Of course these are just some ideas I’ve had. What are you tracking or hoping to track in your Grafana dashboard?

Recommended Posts
  • Tijmen Schoemaker

    Hi Phil,

    Great tutorials! Im just getting started with Home Assistant, but i love it already! I used your docker image top setup InfluxDB and Grafana. InfluxDB is working fine! But i cant seem to set username and password to protect it from the outside? Also, the Grafana interface doesnt seem to show up 🙁

  • Jocke

    Hi, Awsome article! Helped me a lot. One small question, I’m new to the whole docker thing. How do I update Grafana and Influxdb? Is it only to ssh to the container and update ?

    • Thanks Jocke! Glad it helped you.

      Yeah so you should be able to SSH in on port 22022 to update anything you want. Just note that if you ever destroy the container, the updates will be lost.

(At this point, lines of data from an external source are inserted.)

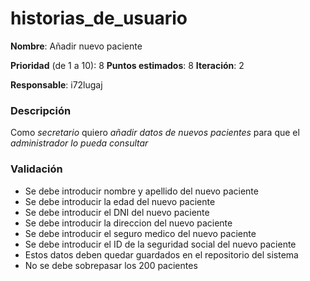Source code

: # historias_de_usuario

**Nombre**: Añadir nuevo paciente

**Prioridad** (de 1 a 10): 8
**Puntos estimados**: 8
**Iteración**: 2

**Responsable**: i72lugaj

### Descripción

Como *secretario* quiero *añadir datos de nuevos pacientes* para que el *administrador lo pueda consultar*

### Validación

* Se debe introducir nombre y apellido del nuevo  paciente
* Se debe introducir la edad del nuevo paciente
* Se debe introducir el DNI del nuevo paciente
* Se debe introducir la direccion del nuevo paciente
* Se debe introducir el seguro medico del nuevo paciente
* Se debe introducir el ID de la seguridad social del nuevo paciente
* Estos datos deben quedar guardados en el repositorio del sistema
* No se debe sobrepasar los 200 pacientes
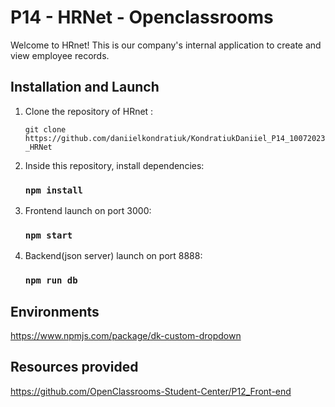 # P14 - HRNet - Openclassrooms

Welcome to HRnet! This is our company's internal application to create and view employee records.

## Installation and Launch

1. Clone the repository of HRnet :

    `git clone https://github.com/daniielkondratiuk/KondratiukDaniiel_P14_10072023_HRNet`

2. Inside this repository, install dependencies:

    ### `npm install`

3. Frontend launch on port 3000:

    ### `npm start`

4. Backend(json server) launch on port 8888:

    ### `npm run db`

## Environments

https://www.npmjs.com/package/dk-custom-dropdown

## Resources provided

https://github.com/OpenClassrooms-Student-Center/P12_Front-end
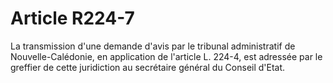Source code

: # Article R224-7

La transmission d'une demande d'avis par le tribunal administratif de Nouvelle-Calédonie, en application de l'article L. 224-4, est adressée par le greffier de cette juridiction au secrétaire général du Conseil d'Etat.
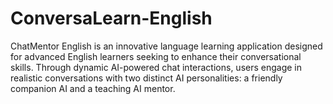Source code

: # ConversaLearn-English
ChatMentor English is an innovative language learning application designed for advanced English learners seeking to enhance their conversational skills. Through dynamic AI-powered chat interactions, users engage in realistic conversations with two distinct AI personalities: a friendly companion AI and a teaching AI mentor.
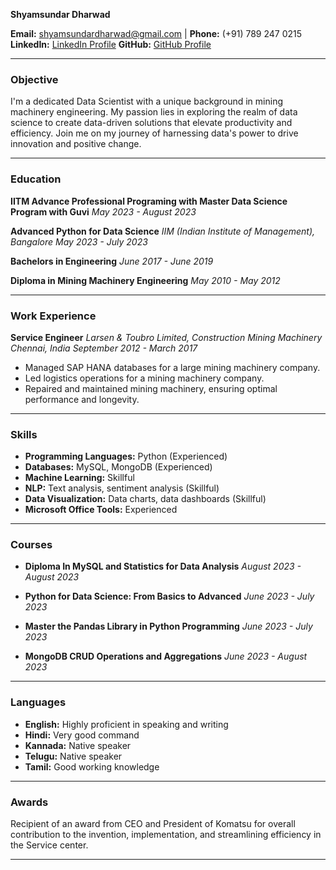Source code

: 
**Shyamsundar Dharwad**

**Email:** shyamsundardharwad@gmail.com | **Phone:** (+91) 789 247 0215
**LinkedIn:** [LinkedIn Profile](https://www.linkedin.com/in/shyamsundar-dharwad-052690aa/)
**GitHub:** [GitHub Profile](https://github.com/Shyams728)

---

### **Objective**
I'm a dedicated Data Scientist with a unique background in mining machinery engineering. My passion lies in exploring the realm of data science to create data-driven solutions that elevate productivity and efficiency. Join me on my journey of harnessing data's power to drive innovation and positive change.

---

### **Education**

**IITM Advance Professional Programing with Master Data Science Program with Guvi**
*May 2023 - August 2023*

**Advanced Python for Data Science**
*IIM (Indian Institute of Management), Bangalore*
*May 2023 - July 2023*

**Bachelors in Engineering**
*June 2017 - June 2019*

**Diploma in Mining Machinery Engineering**
*May 2010 - May 2012*

---

### **Work Experience**
**Service Engineer**
*Larsen & Toubro Limited, Construction Mining Machinery*
*Chennai, India*
*September 2012 - March 2017*
- Managed SAP HANA databases for a large mining machinery company.
- Led logistics operations for a mining machinery company.
- Repaired and maintained mining machinery, ensuring optimal performance and longevity.

---

### **Skills**
- **Programming Languages:** Python (Experienced)
- **Databases:** MySQL, MongoDB (Experienced)
- **Machine Learning:** Skillful
- **NLP:** Text analysis, sentiment analysis (Skillful)
- **Data Visualization:** Data charts, data dashboards (Skillful)
- **Microsoft Office Tools:** Experienced

---

### **Courses**
- **Diploma In MySQL and Statistics for Data Analysis**
  *August 2023 - August 2023*
  
- **Python for Data Science: From Basics to Advanced**
  *June 2023 - July 2023*
  
- **Master the Pandas Library in Python Programming**
  *June 2023 - July 2023*
  
- **MongoDB CRUD Operations and Aggregations**
  *June 2023 - August 2023*

---

### **Languages**
- **English:** Highly proficient in speaking and writing
- **Hindi:** Very good command
- **Kannada:** Native speaker
- **Telugu:** Native speaker
- **Tamil:** Good working knowledge

---

### **Awards**
Recipient of an award from CEO and President of Komatsu for overall contribution to the invention, implementation, and streamlining efficiency in the Service center.

---

<!---
- 👋 Hi, I’m @Shyams728
- 👀 I’m interested in ...
- 🌱 I’m currently learning ...
- 💞️ I’m looking to collaborate on ...
- 📫 How to reach me ...


Shyams728/Shyams728 is a ✨ special ✨ repository because its `README.md` (this file) appears on your GitHub profile.
You can click the Preview link to take a look at your changes.
--->
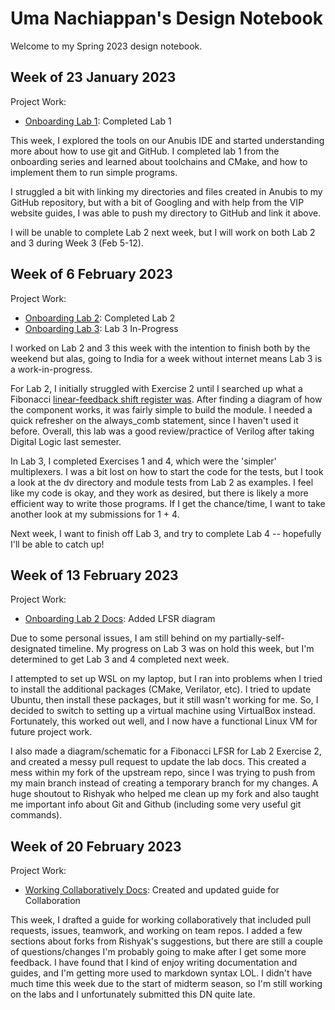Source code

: # Uma Nachiappan's Design Notebook

Welcome to my Spring 2023 design notebook.


## Week of 23 January 2023

Project Work:
* [Onboarding Lab 1](https://github.com/umanachi/vip_lab1): Completed Lab 1

This week, I explored the tools on our Anubis IDE and started understanding more
about how to use git and GitHub. I completed lab 1 from the onboarding series
and learned about toolchains and CMake, and how to implement them to run simple
programs.

I struggled a bit with linking my directories and files created in Anubis to my
GitHub repository, but with a bit of Googling and with help from the VIP website
guides, I was able to push my directory to GitHub and link it above.

I will be unable to complete Lab 2 next week, but I will work on both Lab 2 and
3 during Week 3 (Feb 5-12).

## Week of 6 February 2023

Project Work:
* [Onboarding Lab 2](https://github.com/umanachi/onboarding-lab-2): Completed Lab 2
* [Onboarding Lab 3](https://github.com/umanachi/onboarding-lab-3): Lab 3 In-Progress

I worked on Lab 2 and 3 this week with the intention to finish both by the weekend but alas, going to India for a week without internet means Lab 3 is a work-in-progress.

For Lab 2, I initially struggled with Exercise 2 until I searched up what a Fibonacci [linear-feedback shift register was](https://en.wikipedia.org/wiki/Linear-feedback_shift_register). After finding a diagram of how the component works, it was fairly simple to build the module. I needed a quick refresher on the always_comb statement, since I haven't used it before. Overall, this lab was a good review/practice of Verilog after taking Digital Logic last semester.

In Lab 3, I completed Exercises 1 and 4, which were the 'simpler' multiplexers. I was a bit lost on how to start the code for the tests, but I took a look at the dv directory and module tests from Lab 2 as examples. I feel like my code is okay, and they work as desired, but there is likely a more efficient way to write those programs. If I get the chance/time, I want to take another look at my submissions for  1 + 4.

Next week, I want to finish off Lab 3, and try to complete Lab 4 -- hopefully I'll be able to catch up!

## Week of 13 February 2023

Project Work:
* [Onboarding Lab 2 Docs](https://nyu-processor-design.github.io/getting_started/onboarding/03_sv.html#exercise-2-sequential-logic): Added LFSR diagram

Due to some personal issues, I am still behind on my partially-self-designated timeline. My progress on Lab 3 was on hold this week, but I'm determined to get Lab 3 and 4 completed next week.

I attempted to set up WSL on my laptop, but I ran into problems when I tried to install the additional packages (CMake, Verilator, etc). I tried to update Ubuntu, then install these packages, but it still wasn't working for me. So, I decided to switch to setting up a virtual machine using VirtualBox instead. Fortunately, this worked out well, and I now have a functional Linux VM for future project work.

I also made a diagram/schematic for a Fibonacci LFSR for Lab 2 Exercise 2, and created a messy pull request to update the lab docs. This created a mess within my fork of the upstream repo, since I was trying to push from my main branch instead of creating a temporary branch for my changes. A huge shoutout to Rishyak who helped me clean up my fork and also taught me important info about Git and Github (including some very useful git commands). 

## Week of 20 February 2023

Project Work:
* [Working Collaboratively Docs](https://github.com/NYU-Processor-Design/nyu-processor-design.github.io/pull/76): Created and updated guide for Collaboration

This week, I drafted a guide for working collaboratively that included pull requests, issues, teamwork, and working on team repos. I added a few sections about forks from Rishyak's suggestions, but there are still a couple of questions/changes I'm probably going to make after I get some more feedback. I have found that I kind of enjoy writing documentation and guides, and I'm getting more used to markdown syntax LOL. I didn't have much time this week due to the start of midterm season, so I'm still working on the labs and I unfortunately submitted this DN quite late.
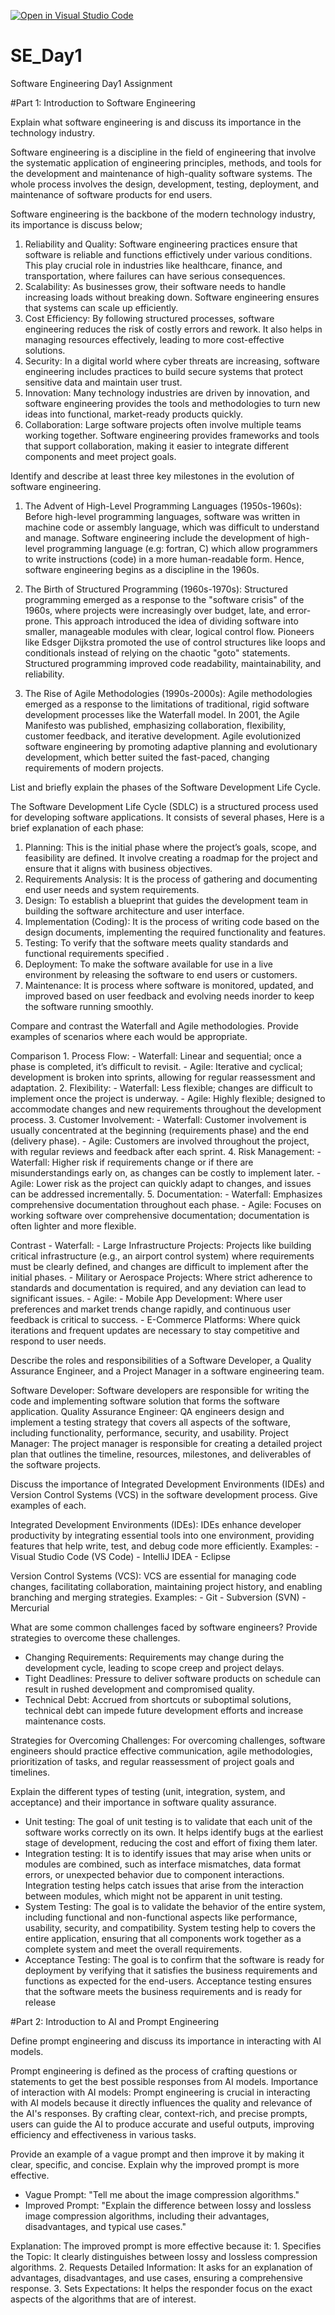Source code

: [![Open in Visual Studio Code](https://classroom.github.com/assets/open-in-vscode-2e0aaae1b6195c2367325f4f02e2d04e9abb55f0b24a779b69b11b9e10269abc.svg)](https://classroom.github.com/online_ide?assignment_repo_id=15571568&assignment_repo_type=AssignmentRepo)
# SE_Day1
Software Engineering Day1 Assignment

#Part 1: Introduction to Software Engineering

Explain what software engineering is and discuss its importance in the technology industry.

Software engineering is a discipline in the field of engineering that involve the systematic application of engineering principles, methods, and tools for the development and maintenance of high-quality software systems. The whole process involves the design, development, testing, deployment, and maintenance of software products for end users.

Software engineering is the backbone of the modern technology industry, its importance is discuss below;
 1. Reliability and Quality: Software engineering practices ensure that software is reliable and functions effictively under various conditions. This play crucial role in industries like healthcare,             finance, and transportation, where failures can have serious consequences.
 2. Scalability: As businesses grow, their software needs to handle increasing loads without breaking down. Software engineering ensures that systems can scale up efficiently.
 3. Cost Efficiency: By following structured processes, software engineering reduces the risk of costly errors and rework. It also helps in managing resources effectively, leading to more cost-effective         solutions.
 4. Security: In a digital world where cyber threats are increasing, software engineering includes practices to build secure systems that protect sensitive data and maintain user trust.
 5. Innovation: Many technology industries are driven by innovation, and software engineering provides the tools and methodologies to turn new ideas into functional, market-ready products quickly.
 6. Collaboration: Large software projects often involve multiple teams working together. Software engineering provides frameworks and tools that support collaboration, making it easier to integrate             different components and meet project goals.


Identify and describe at least three key milestones in the evolution of software engineering.

1. The Advent of High-Level Programming Languages (1950s-1960s):
   Before high-level programming languages, software was written in machine code or assembly language, which was difficult to understand and manage. Software engineering include the development of
   high-level programming language (e.g: fortran, C) which allow programmers to write instructions (code) in a more human-readable form. Hence, software engineering begins as a discipline in the 1960s.

3. The Birth of Structured Programming (1960s-1970s):
   Structured programming emerged as a response to the "software crisis" of the 1960s, where projects were increasingly over budget, late, and error-prone. This approach introduced the idea of dividing         software into smaller, manageable modules with clear, logical control flow. Pioneers like Edsger Dijkstra promoted the use of control structures like loops and conditionals instead of relying on the         chaotic "goto" statements. Structured programming improved code readability, maintainability, and reliability.

4. The Rise of Agile Methodologies (1990s-2000s):
   Agile methodologies emerged as a response to the limitations of traditional, rigid software development processes like the Waterfall model. In 2001, the Agile Manifesto was published, emphasizing            collaboration, flexibility, customer feedback, and iterative development. Agile evolutionized software engineering by promoting adaptive planning and evolutionary development, which better suited the        fast-paced, changing requirements of modern projects.


List and briefly explain the phases of the Software Development Life Cycle.

The Software Development Life Cycle (SDLC) is a structured process used for developing software applications. It consists of several phases, Here is a brief explanation of each phase:
1. Planning: This is the initial phase where the project’s goals, scope, and feasibility are defined. It involve creating a roadmap for the project and ensure that it aligns with business objectives.
2. Requirements Analysis: It is the process of gathering and documenting end user needs and system requirements.
3. Design: To establish a blueprint that guides the development team in building the software architecture and user interface.
4. Implementation (Coding): It is the process of writing code based on the design documents, implementing the required functionality and features.
5. Testing: To verify that the software meets quality standards and functional requirements specified .
6. Deployment: To make the software available for use in a live environment by releasing the software to end users or customers.
7. Maintenance: It is process where software is monitored, updated, and improved based on user feedback and evolving needs inorder to keep the software running smoothly.


Compare and contrast the Waterfall and Agile methodologies. Provide examples of scenarios where each would be appropriate.

Comparison
    1. Process Flow:
        - Waterfall: Linear and sequential; once a phase is completed, it’s difficult to revisit.
        - Agile: Iterative and cyclical; development is broken into sprints, allowing for regular reassessment and adaptation.
    2. Flexibility:
        - Waterfall: Less flexible; changes are difficult to implement once the project is underway.
        - Agile: Highly flexible; designed to accommodate changes and new requirements throughout the development process.
    3. Customer Involvement:
        - Waterfall: Customer involvement is usually concentrated at the beginning (requirements phase) and the end (delivery phase).
        - Agile: Customers are involved throughout the project, with regular reviews and feedback after each sprint.
    4. Risk Management:
        - Waterfall: Higher risk if requirements change or if there are misunderstandings early on, as changes can be costly to implement later.
        - Agile: Lower risk as the project can quickly adapt to changes, and issues can be addressed incrementally.
    5. Documentation:
        - Waterfall: Emphasizes comprehensive documentation throughout each phase.
        - Agile: Focuses on working software over comprehensive documentation; documentation is often lighter and more flexible.

  Contrast
    - Waterfall:
        - Large Infrastructure Projects: Projects like building critical infrastructure (e.g., an airport control system) where requirements must be clearly defined, and changes are difficult to implement              after the initial phases.
        - Military or Aerospace Projects: Where strict adherence to standards and documentation is required, and any deviation can lead to significant issues.
    - Agile:
        - Mobile App Development: Where user preferences and market trends change rapidly, and continuous user feedback is critical to success.
        - E-Commerce Platforms: Where quick iterations and frequent updates are necessary to stay competitive and respond to user needs.


Describe the roles and responsibilities of a Software Developer, a Quality Assurance Engineer, and a Project Manager in a software engineering team.

Software Developer: Software developers are responsible for writing the code and implementing software solution that forms the software application.
Quality Assurance Engineer: QA engineers design and implement a testing strategy that covers all aspects of the software, including functionality, performance, security, and usability.
Project Manager: The project manager is responsible for creating a detailed project plan that outlines the timeline, resources, milestones, and deliverables of the software projects. 


Discuss the importance of Integrated Development Environments (IDEs) and Version Control Systems (VCS) in the software development process. Give examples of each.

Integrated Development Environments (IDEs): IDEs enhance developer productivity by integrating essential tools into one environment, providing features that help write, test, and debug code more efficiently.
Examples:
    - Visual Studio Code (VS Code)
    - IntelliJ IDEA
    - Eclipse

Version Control Systems (VCS): VCS are essential for managing code changes, facilitating collaboration, maintaining project history, and enabling branching and merging strategies.
Examples:
    - Git
    - Subversion (SVN)
    - Mercurial

    
What are some common challenges faced by software engineers? Provide strategies to overcome these challenges.

- Changing Requirements: Requirements may change during the development cycle, leading to scope creep and project delays.
- Tight Deadlines: Pressure to deliver software products on schedule can result in rushed development and compromised quality.
- Technical Debt: Accrued from shortcuts or suboptimal solutions, technical debt can impede future development efforts and increase maintenance costs.

Strategies for Overcoming Challenges: For overcoming challenges, software engineers should practice effective communication, agile methodologies, prioritization of tasks, and regular reassessment of project goals and timelines.


Explain the different types of testing (unit, integration, system, and acceptance) and their importance in software quality assurance.

- Unit testing: The goal of unit testing is to validate that each unit of the software works correctly on its own. It helps identify bugs at the earliest stage of development, reducing the cost and effort     of fixing them later.
- Integration testing: It is to identify issues that may arise when units or modules are combined, such as interface mismatches, data format errors, or unexpected behavior due to component interactions.       Integration testing helps catch issues that arise from the interaction between modules, which might not be apparent in unit testing.
- System Testing: The goal is to validate the behavior of the entire system, including functional and non-functional aspects like performance, usability, security, and compatibility. System testing help to    covers the entire application, ensuring that all components work together as a complete system and meet the overall requirements.
- Acceptance Testing: The goal is to confirm that the software is ready for deployment by verifying that it satisfies the business requirements and functions as expected for the end-users. Acceptance          testing ensures that the software meets the business requirements and is ready for release


#Part 2: Introduction to AI and Prompt Engineering


Define prompt engineering and discuss its importance in interacting with AI models.

Prompt engineering is defined as the process of crafting questions or statements to get the best possible responses from AI models.
Importance of interaction with AI models: Prompt engineering is crucial in interacting with AI models because it directly influences the quality and relevance of the AI's responses. By crafting clear, context-rich, and precise prompts, users can guide the AI to produce accurate and useful outputs, improving efficiency and effectiveness in various tasks. 

Provide an example of a vague prompt and then improve it by making it clear, specific, and concise. Explain why the improved prompt is more effective.

- Vague Prompt: "Tell me about the image compression algorithms."
- Improved Prompt: "Explain the difference between lossy and lossless image compression algorithms, including their advantages, disadvantages, and typical use cases."

Explanation:
The improved prompt is more effective because it:
    1. Specifies the Topic: It clearly distinguishes between lossy and lossless compression algorithms.
    2. Requests Detailed Information: It asks for an explanation of advantages, disadvantages, and use cases, ensuring a comprehensive response.
    3. Sets Expectations: It helps the responder focus on the exact aspects of the algorithms that are of interest.
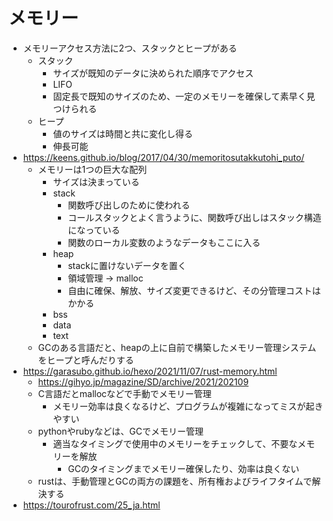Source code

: # メモリー

- メモリーアクセス方法に2つ、スタックとヒープがある
  - スタック
    - サイズが既知のデータに決められた順序でアクセス
    - LIFO
    - 固定長で既知のサイズのため、一定のメモリーを確保して素早く見つけられる
  - ヒープ
    - 値のサイズは時間と共に変化し得る
    - 伸長可能
- https://keens.github.io/blog/2017/04/30/memoritosutakkutohi_puto/
  - メモリーは1つの巨大な配列
    - サイズは決まっている
    - stack
      - 関数呼び出しのために使われる
      - コールスタックとよく言うように、関数呼び出しはスタック構造になっている
      - 関数のローカル変数のようなデータもここに入る
    - heap
      - stackに置けないデータを置く
      - 領域管理 → malloc
      - 自由に確保、解放、サイズ変更できるけど、その分管理コストはかかる
    - bss
    - data
    - text
  - GCのある言語だと、heapの上に自前で構築したメモリー管理システムをヒープと呼んだりする
- https://garasubo.github.io/hexo/2021/11/07/rust-memory.html
  - https://gihyo.jp/magazine/SD/archive/2021/202109
  - C言語だとmallocなどで手動でメモリー管理
    - メモリー効率は良くなるけど、プログラムが複雑になってミスが起きやすい
  - pythonやrubyなどは、GCでメモリー管理
    - 適当なタイミングで使用中のメモリーをチェックして、不要なメモリーを解放
      - GCのタイミングまでメモリー確保したり、効率は良くない
  - rustは、手動管理とGCの両方の課題を、所有権およびライフタイムで解決する
- https://tourofrust.com/25_ja.html
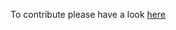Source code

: To contribute please have a look [here](https://github.com/YusufsDiscordbot/Yusuf-s-Moderation-Bot/wiki/Getting-started)
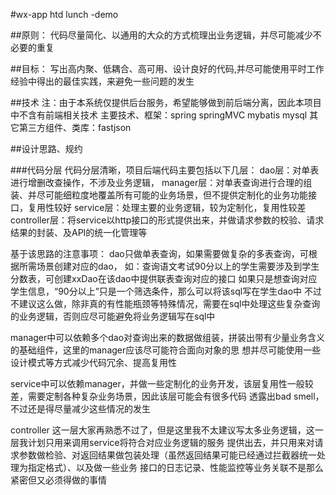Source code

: #wx-app htd lunch -demo

##原则：
代码尽量简化、以通用的大众的方式梳理出业务逻辑，并尽可能减少不必要的重复

##目标：
写出高内聚、低耦合、高可用、设计良好的代码,并尽可能使用平时工作经验中得出的最佳实践，来避免一些问题的发生

##技术
注：由于本系统仅提供后台服务，希望能够做到前后端分离，因此本项目中不含有前端相关技术
主要技术、框架：spring springMVC mybatis mysql
其它第三方组件、类库：fastjson

##设计思路、规约

###代码分层
代码分层清晰，项目后端代码主要包括以下几层：
dao层：对单表进行增删改查操作，不涉及业务逻辑，
manager层：对单表查询进行合理的组装、并尽可能细粒度地覆盖所有可能的业务场景，但不提供定制化的业务功能接口，复用性较好
service层：处理主要的业务逻辑，较为定制化，复用性较差
controller层：将service以http接口的形式提供出来，并做请求参数的校验、请求结果的封装、及API的统一化管理等

基于该思路的注意事项：
dao只做单表查询，如果需要做复杂的多表查询，可根据所需场景创建对应的dao，
如：查询语文考试90分以上的学生需要涉及到学生 分数表，可创建xxDao在该dao中提供联表查询对应的接口
如果只是想查询对应学生信息，“90分以上”只是一个筛选条件，那么可以将该sql写在学生dao中
不过不建议这么做，除非真的有性能瓶颈等特殊情况，需要在sql中处理这些复杂查询的业务逻辑，否则应尽可能避免将业务逻辑写在sql中

manager中可以依赖多个dao对查询出来的数据做组装，拼装出带有少量业务含义的基础组件，这里的manager应该尽可能符合面向对象的思
想并尽可能使用一些设计模式等方式减少代码冗余、提高复用性

service中可以依赖manager，并做一些定制化的业务开发，该层复用性一般较差，需要定制各种复杂业务场景，因此该层可能会有很多代码
透露出bad smell，不过还是得尽量减少这些情况的发生

controller 这一层大家再熟悉不过了，但是这里我不太建议写太多业务逻辑，这一层我计划只用来调用service将符合对应业务逻辑的服务
提供出去，并只用来对请求参数做检验、对返回结果做包装处理（虽然返回结果可能已经通过拦截器统一处理为指定格式）、以及做一些业务
接口的日志记录、性能监控等业务关联不是那么紧密但又必须得做的事情

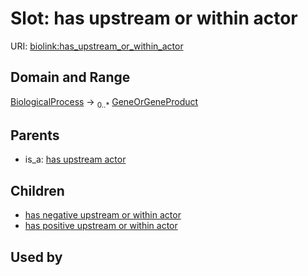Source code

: 
# Slot: has upstream or within actor




URI: [biolink:has_upstream_or_within_actor](https://w3id.org/biolink/vocab/has_upstream_or_within_actor)


## Domain and Range

[BiologicalProcess](BiologicalProcess.md) &#8594;  <sub>0..\*</sub> [GeneOrGeneProduct](GeneOrGeneProduct.md)

## Parents

 *  is_a: [has upstream actor](has_upstream_actor.md)

## Children

 *  [has negative upstream or within actor](has_negative_upstream_or_within_actor.md)
 *  [has positive upstream or within actor](has_positive_upstream_or_within_actor.md)

## Used by

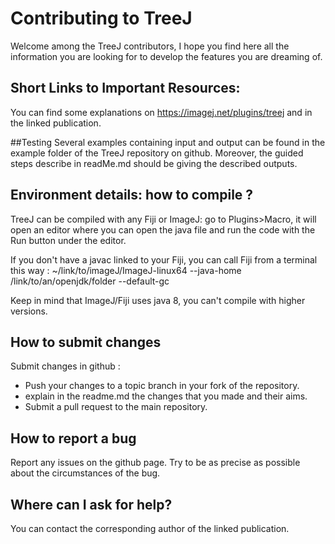 # Contributing to TreeJ

Welcome among the TreeJ contributors, I hope you find here all the information you are looking for to develop the features you are dreaming of.

## Short Links to Important Resources:
You can find some explanations on https://imagej.net/plugins/treej and in the linked publication.


##Testing
Several examples containing input and output can be found in the example folder of the TreeJ repository on github. Moreover, the guided steps describe in readMe.md should be giving the described outputs.

## Environment details: how to compile ?
TreeJ can be compiled with any Fiji or ImageJ: go to Plugins>Macro, it will open an editor where you can open the java file and run the code with the Run button under the editor.

If you don't have a javac linked to your Fiji, you can call Fiji from a terminal this way :
~/link/to/imageJ/ImageJ-linux64 --java-home /link/to/an/openjdk/folder --default-gc

Keep in mind that ImageJ/Fiji uses java 8, you can't compile with higher versions.

## How to submit changes
Submit changes in github :

- Push your changes to a topic branch in your fork of the repository.
- explain in the readme.md the changes that you made and their aims.
- Submit a pull request to the main repository.

## How to report a bug
Report any issues on the github page. Try to be as precise as possible about the circumstances of the bug.

## Where can I ask for help?

You can contact the corresponding author of the linked publication.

      What version are you looking to upgrade to? If there’s some awesome new features etc that make the upgrade worth it, I might update the image to those versions too.

      • Jocke

        I have had some problems with other dashboards that is using $__interval . When searching for the problem I noticed that $__interval variable was introduced in Grafana in version 4.2.

        • Ah right!

          Can you try $interval instead? When I create a new item, that is the default interval grouping. So wonder if they just renamed $interval to $__interval

          • Jocke

            Seems to work with $interval. Seems like for influxdb its the same.

            “In the InfluxDB data source, the legacy variable $interval is the same variable. $__interval should be used instead.”

  • ASA

    Great article! I snaffled your docker-hub image and ran it up to try and its awesome. Thank you!

  • Ced

    Hi Phil,
    Thanks a lot for your articles. These helped a lot to get the home started.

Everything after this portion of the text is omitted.